» Exercise requirements
Could you return every record below word for word, leaving out the pictures?

Stored data
= = = = =
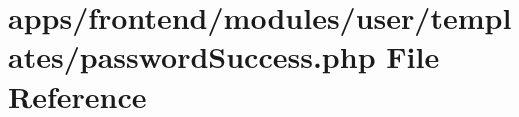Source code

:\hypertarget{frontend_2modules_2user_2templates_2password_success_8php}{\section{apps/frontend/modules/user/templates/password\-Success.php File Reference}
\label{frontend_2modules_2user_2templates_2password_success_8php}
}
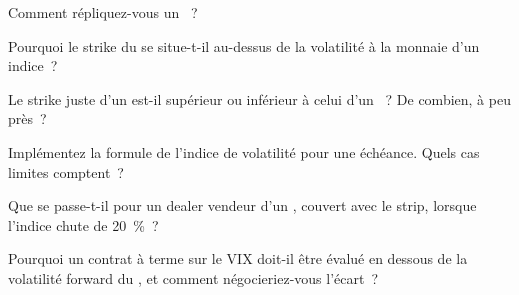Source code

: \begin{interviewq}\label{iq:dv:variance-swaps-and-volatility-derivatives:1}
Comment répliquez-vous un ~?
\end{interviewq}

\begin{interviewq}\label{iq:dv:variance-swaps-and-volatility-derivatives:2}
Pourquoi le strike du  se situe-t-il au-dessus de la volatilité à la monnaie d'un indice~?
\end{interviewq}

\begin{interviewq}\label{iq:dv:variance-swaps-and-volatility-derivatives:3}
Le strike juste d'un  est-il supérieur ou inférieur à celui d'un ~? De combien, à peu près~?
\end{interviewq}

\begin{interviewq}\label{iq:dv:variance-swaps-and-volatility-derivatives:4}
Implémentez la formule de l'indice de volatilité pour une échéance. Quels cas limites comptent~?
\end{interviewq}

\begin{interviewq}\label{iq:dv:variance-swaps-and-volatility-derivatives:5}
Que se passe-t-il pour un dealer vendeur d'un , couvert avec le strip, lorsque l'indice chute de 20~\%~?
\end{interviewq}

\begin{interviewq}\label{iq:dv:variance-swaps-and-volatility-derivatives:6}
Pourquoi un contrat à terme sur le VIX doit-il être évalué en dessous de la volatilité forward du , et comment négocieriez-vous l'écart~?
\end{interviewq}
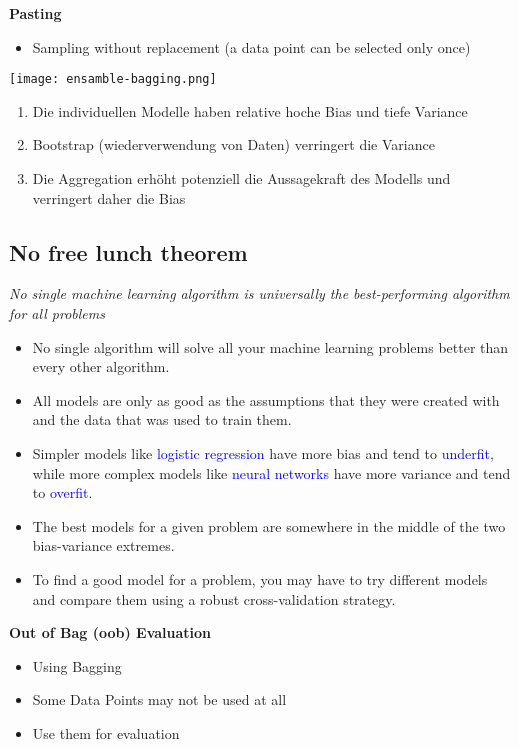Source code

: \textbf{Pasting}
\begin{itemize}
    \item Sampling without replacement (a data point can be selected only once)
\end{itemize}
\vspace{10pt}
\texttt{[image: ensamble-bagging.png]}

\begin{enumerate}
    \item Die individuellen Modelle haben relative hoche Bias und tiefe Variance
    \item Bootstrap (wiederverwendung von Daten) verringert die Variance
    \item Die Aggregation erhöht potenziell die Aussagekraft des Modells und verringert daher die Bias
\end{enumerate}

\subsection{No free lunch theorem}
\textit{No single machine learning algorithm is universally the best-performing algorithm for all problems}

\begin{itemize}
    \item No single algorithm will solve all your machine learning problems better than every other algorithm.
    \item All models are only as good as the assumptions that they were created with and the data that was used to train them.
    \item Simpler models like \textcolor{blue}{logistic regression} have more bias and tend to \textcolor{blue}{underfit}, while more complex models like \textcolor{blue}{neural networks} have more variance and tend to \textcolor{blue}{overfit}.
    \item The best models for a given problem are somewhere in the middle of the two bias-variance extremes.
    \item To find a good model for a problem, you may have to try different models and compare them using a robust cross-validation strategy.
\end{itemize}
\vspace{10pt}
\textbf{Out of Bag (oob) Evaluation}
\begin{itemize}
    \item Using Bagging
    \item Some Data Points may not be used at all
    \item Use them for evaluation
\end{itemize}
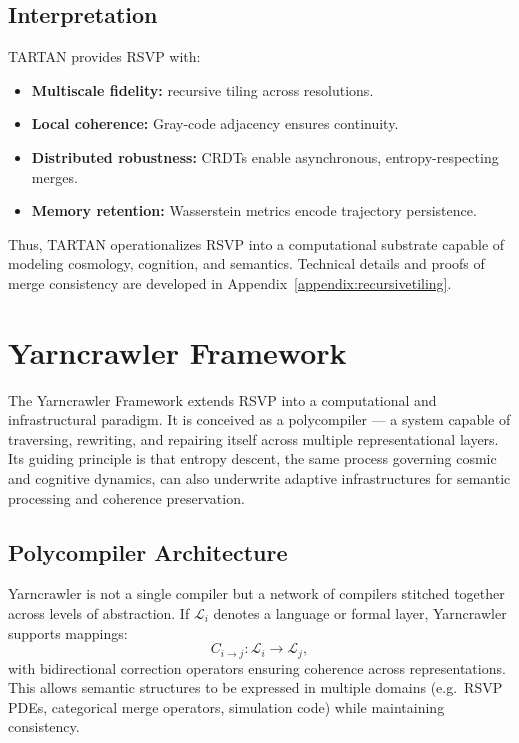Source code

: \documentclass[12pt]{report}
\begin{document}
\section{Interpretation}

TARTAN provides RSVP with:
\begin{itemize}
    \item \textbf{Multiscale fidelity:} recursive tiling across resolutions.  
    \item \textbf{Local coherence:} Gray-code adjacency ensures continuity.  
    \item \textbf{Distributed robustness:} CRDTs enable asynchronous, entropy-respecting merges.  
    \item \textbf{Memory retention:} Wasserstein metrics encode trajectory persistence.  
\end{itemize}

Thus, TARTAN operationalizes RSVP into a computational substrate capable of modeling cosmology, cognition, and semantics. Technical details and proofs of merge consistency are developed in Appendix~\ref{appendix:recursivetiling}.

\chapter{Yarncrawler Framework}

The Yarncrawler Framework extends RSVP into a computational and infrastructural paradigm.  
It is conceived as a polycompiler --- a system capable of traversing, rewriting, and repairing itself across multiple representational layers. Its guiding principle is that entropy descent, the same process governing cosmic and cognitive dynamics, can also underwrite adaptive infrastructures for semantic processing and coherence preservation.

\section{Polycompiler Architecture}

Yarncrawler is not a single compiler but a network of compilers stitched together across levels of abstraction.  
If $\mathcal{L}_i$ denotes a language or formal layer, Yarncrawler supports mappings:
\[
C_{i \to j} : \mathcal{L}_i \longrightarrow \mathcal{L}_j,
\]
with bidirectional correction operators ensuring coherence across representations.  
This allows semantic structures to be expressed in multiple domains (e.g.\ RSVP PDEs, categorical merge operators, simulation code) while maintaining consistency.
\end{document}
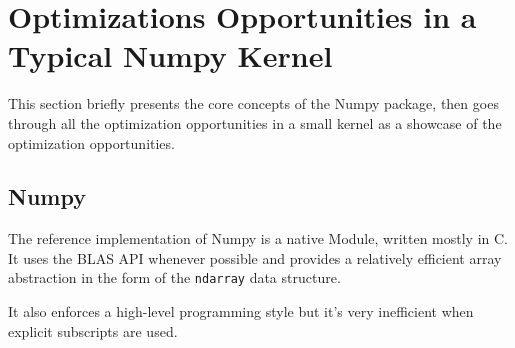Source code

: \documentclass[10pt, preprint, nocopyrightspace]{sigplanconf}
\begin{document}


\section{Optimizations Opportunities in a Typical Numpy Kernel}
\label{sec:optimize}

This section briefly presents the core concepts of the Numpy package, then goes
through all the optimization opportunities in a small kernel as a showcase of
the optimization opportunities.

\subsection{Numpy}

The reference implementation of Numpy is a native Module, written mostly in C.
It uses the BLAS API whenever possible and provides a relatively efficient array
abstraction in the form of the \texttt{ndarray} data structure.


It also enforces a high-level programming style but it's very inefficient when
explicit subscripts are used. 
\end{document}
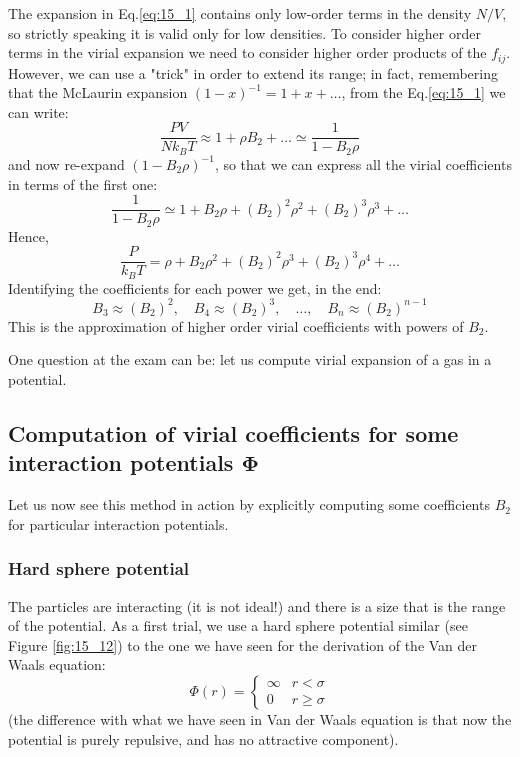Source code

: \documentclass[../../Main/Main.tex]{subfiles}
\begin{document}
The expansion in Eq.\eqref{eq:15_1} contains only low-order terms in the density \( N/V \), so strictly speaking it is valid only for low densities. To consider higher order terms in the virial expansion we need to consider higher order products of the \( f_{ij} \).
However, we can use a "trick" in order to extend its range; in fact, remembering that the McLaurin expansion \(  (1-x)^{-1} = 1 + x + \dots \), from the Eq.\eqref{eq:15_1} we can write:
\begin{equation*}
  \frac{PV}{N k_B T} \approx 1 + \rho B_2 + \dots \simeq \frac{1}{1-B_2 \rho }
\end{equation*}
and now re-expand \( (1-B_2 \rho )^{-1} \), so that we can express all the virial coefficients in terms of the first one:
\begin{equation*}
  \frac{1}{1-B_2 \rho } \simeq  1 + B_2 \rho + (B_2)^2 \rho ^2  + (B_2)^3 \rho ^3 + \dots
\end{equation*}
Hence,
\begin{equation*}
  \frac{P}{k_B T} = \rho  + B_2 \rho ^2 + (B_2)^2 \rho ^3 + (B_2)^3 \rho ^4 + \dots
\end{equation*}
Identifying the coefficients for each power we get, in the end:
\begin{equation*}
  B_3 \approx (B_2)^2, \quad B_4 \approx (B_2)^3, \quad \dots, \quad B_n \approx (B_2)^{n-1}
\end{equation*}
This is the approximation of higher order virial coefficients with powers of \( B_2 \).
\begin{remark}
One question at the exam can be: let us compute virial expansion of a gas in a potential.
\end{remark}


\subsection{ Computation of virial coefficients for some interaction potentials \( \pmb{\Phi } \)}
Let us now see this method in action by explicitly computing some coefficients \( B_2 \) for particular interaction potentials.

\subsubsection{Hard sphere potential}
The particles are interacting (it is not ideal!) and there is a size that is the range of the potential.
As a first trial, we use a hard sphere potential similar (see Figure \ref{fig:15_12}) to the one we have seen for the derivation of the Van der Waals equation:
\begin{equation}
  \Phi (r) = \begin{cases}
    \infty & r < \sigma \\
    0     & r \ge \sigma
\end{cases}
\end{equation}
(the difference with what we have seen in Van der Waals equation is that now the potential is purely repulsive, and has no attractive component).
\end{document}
= = = = =
» Your solution
Source code

:\hypertarget{frontend_2modules_2user_2templates_2password_success_8php}{\section{apps/frontend/modules/user/templates/password\-Success.php File Reference}
\label{frontend_2modules_2user_2templates_2password_success_8php}
}
Source code

: \begin{interviewq}\label{iq:dv:variance-swaps-and-volatility-derivatives:1}
Comment répliquez-vous un ~?
\end{interviewq}

\begin{interviewq}\label{iq:dv:variance-swaps-and-volatility-derivatives:2}
Pourquoi le strike du  se situe-t-il au-dessus de la volatilité à la monnaie d'un indice~?
\end{interviewq}

\begin{interviewq}\label{iq:dv:variance-swaps-and-volatility-derivatives:3}
Le strike juste d'un  est-il supérieur ou inférieur à celui d'un ~? De combien, à peu près~?
\end{interviewq}

\begin{interviewq}\label{iq:dv:variance-swaps-and-volatility-derivatives:4}
Implémentez la formule de l'indice de volatilité pour une échéance. Quels cas limites comptent~?
\end{interviewq}

\begin{interviewq}\label{iq:dv:variance-swaps-and-volatility-derivatives:5}
Que se passe-t-il pour un dealer vendeur d'un , couvert avec le strip, lorsque l'indice chute de 20~\%~?
\end{interviewq}

\begin{interviewq}\label{iq:dv:variance-swaps-and-volatility-derivatives:6}
Pourquoi un contrat à terme sur le VIX doit-il être évalué en dessous de la volatilité forward du , et comment négocieriez-vous l'écart~?
\end{interviewq}
Source code

: \textbf{Pasting}
\begin{itemize}
    \item Sampling without replacement (a data point can be selected only once)
\end{itemize}
\vspace{10pt}
\texttt{[image: ensamble-bagging.png]}

\begin{enumerate}
    \item Die individuellen Modelle haben relative hoche Bias und tiefe Variance
    \item Bootstrap (wiederverwendung von Daten) verringert die Variance
    \item Die Aggregation erhöht potenziell die Aussagekraft des Modells und verringert daher die Bias
\end{enumerate}

\subsection{No free lunch theorem}
\textit{No single machine learning algorithm is universally the best-performing algorithm for all problems}

\begin{itemize}
    \item No single algorithm will solve all your machine learning problems better than every other algorithm.
    \item All models are only as good as the assumptions that they were created with and the data that was used to train them.
    \item Simpler models like \textcolor{blue}{logistic regression} have more bias and tend to \textcolor{blue}{underfit}, while more complex models like \textcolor{blue}{neural networks} have more variance and tend to \textcolor{blue}{overfit}.
    \item The best models for a given problem are somewhere in the middle of the two bias-variance extremes.
    \item To find a good model for a problem, you may have to try different models and compare them using a robust cross-validation strategy.
\end{itemize}
\vspace{10pt}
\textbf{Out of Bag (oob) Evaluation}
\begin{itemize}
    \item Using Bagging
    \item Some Data Points may not be used at all
    \item Use them for evaluation
\end{itemize}
Source code

: \documentclass[12pt]{report}
\begin{document}
\section{Interpretation}

TARTAN provides RSVP with:
\begin{itemize}
    \item \textbf{Multiscale fidelity:} recursive tiling across resolutions.  
    \item \textbf{Local coherence:} Gray-code adjacency ensures continuity.  
    \item \textbf{Distributed robustness:} CRDTs enable asynchronous, entropy-respecting merges.  
    \item \textbf{Memory retention:} Wasserstein metrics encode trajectory persistence.  
\end{itemize}

Thus, TARTAN operationalizes RSVP into a computational substrate capable of modeling cosmology, cognition, and semantics. Technical details and proofs of merge consistency are developed in Appendix~\ref{appendix:recursivetiling}.

\chapter{Yarncrawler Framework}

The Yarncrawler Framework extends RSVP into a computational and infrastructural paradigm.  
It is conceived as a polycompiler --- a system capable of traversing, rewriting, and repairing itself across multiple representational layers. Its guiding principle is that entropy descent, the same process governing cosmic and cognitive dynamics, can also underwrite adaptive infrastructures for semantic processing and coherence preservation.

\section{Polycompiler Architecture}

Yarncrawler is not a single compiler but a network of compilers stitched together across levels of abstraction.  
If $\mathcal{L}_i$ denotes a language or formal layer, Yarncrawler supports mappings:
\[
C_{i \to j} : \mathcal{L}_i \longrightarrow \mathcal{L}_j,
\]
with bidirectional correction operators ensuring coherence across representations.  
This allows semantic structures to be expressed in multiple domains (e.g.\ RSVP PDEs, categorical merge operators, simulation code) while maintaining consistency.
\end{document}
Source code

: \documentclass[10pt, preprint, nocopyrightspace]{sigplanconf}
\begin{document}


\section{Optimizations Opportunities in a Typical Numpy Kernel}
\label{sec:optimize}

This section briefly presents the core concepts of the Numpy package, then goes
through all the optimization opportunities in a small kernel as a showcase of
the optimization opportunities.

\subsection{Numpy}

The reference implementation of Numpy is a native Module, written mostly in C.
It uses the BLAS API whenever possible and provides a relatively efficient array
abstraction in the form of the \texttt{ndarray} data structure.


It also enforces a high-level programming style but it's very inefficient when
explicit subscripts are used. 
\end{document}
Source code

: \documentclass[../../Main/Main.tex]{subfiles}
\begin{document}
The expansion in Eq.\eqref{eq:15_1} contains only low-order terms in the density \( N/V \), so strictly speaking it is valid only for low densities. To consider higher order terms in the virial expansion we need to consider higher order products of the \( f_{ij} \).
However, we can use a "trick" in order to extend its range; in fact, remembering that the McLaurin expansion \(  (1-x)^{-1} = 1 + x + \dots \), from the Eq.\eqref{eq:15_1} we can write:
\begin{equation*}
  \frac{PV}{N k_B T} \approx 1 + \rho B_2 + \dots \simeq \frac{1}{1-B_2 \rho }
\end{equation*}
and now re-expand \( (1-B_2 \rho )^{-1} \), so that we can express all the virial coefficients in terms of the first one:
\begin{equation*}
  \frac{1}{1-B_2 \rho } \simeq  1 + B_2 \rho + (B_2)^2 \rho ^2  + (B_2)^3 \rho ^3 + \dots
\end{equation*}
Hence,
\begin{equation*}
  \frac{P}{k_B T} = \rho  + B_2 \rho ^2 + (B_2)^2 \rho ^3 + (B_2)^3 \rho ^4 + \dots
\end{equation*}
Identifying the coefficients for each power we get, in the end:
\begin{equation*}
  B_3 \approx (B_2)^2, \quad B_4 \approx (B_2)^3, \quad \dots, \quad B_n \approx (B_2)^{n-1}
\end{equation*}
This is the approximation of higher order virial coefficients with powers of \( B_2 \).
\begin{remark}
One question at the exam can be: let us compute virial expansion of a gas in a potential.
\end{remark}


\subsection{ Computation of virial coefficients for some interaction potentials \( \pmb{\Phi } \)}
Let us now see this method in action by explicitly computing some coefficients \( B_2 \) for particular interaction potentials.

\subsubsection{Hard sphere potential}
The particles are interacting (it is not ideal!) and there is a size that is the range of the potential.
As a first trial, we use a hard sphere potential similar (see Figure \ref{fig:15_12}) to the one we have seen for the derivation of the Van der Waals equation:
\begin{equation}
  \Phi (r) = \begin{cases}
    \infty & r < \sigma \\
    0     & r \ge \sigma
\end{cases}
\end{equation}
(the difference with what we have seen in Van der Waals equation is that now the potential is purely repulsive, and has no attractive component).
\end{document}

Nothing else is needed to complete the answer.